BEGIN Recorded information
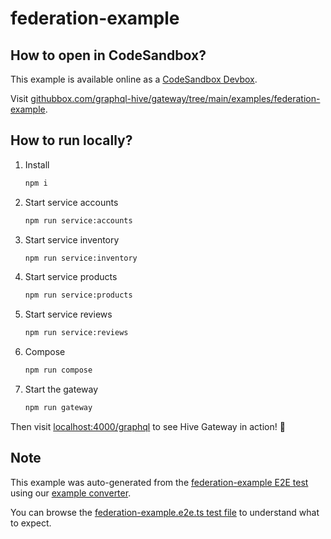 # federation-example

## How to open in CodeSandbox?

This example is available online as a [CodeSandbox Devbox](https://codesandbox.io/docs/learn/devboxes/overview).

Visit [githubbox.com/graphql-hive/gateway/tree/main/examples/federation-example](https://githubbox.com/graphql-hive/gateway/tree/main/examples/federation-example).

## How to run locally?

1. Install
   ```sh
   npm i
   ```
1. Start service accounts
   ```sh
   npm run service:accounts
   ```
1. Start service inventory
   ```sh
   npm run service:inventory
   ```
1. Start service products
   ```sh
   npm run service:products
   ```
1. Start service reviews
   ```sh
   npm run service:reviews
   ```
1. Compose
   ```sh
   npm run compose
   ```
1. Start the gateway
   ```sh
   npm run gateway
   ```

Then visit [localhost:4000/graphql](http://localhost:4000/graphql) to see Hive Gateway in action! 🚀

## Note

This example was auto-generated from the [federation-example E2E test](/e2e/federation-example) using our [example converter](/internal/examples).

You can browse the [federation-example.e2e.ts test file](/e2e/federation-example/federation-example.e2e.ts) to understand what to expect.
END Recorded information
BEGIN Recorded information
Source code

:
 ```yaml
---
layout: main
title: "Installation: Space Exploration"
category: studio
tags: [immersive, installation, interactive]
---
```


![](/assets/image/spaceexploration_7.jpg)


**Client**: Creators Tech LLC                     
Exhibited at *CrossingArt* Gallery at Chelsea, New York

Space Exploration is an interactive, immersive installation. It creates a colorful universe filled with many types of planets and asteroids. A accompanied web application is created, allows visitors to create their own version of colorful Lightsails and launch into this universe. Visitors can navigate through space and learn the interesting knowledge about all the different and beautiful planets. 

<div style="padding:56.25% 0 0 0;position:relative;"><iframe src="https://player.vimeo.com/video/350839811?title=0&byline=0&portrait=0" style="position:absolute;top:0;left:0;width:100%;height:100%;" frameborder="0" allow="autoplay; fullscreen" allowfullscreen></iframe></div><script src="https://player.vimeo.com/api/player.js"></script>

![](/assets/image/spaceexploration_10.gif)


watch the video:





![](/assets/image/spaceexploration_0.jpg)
END Recorded information
(What is expected):
Find how many lines of the material include the string "video". Nothing but the number should be given.

(Completed exercise):
2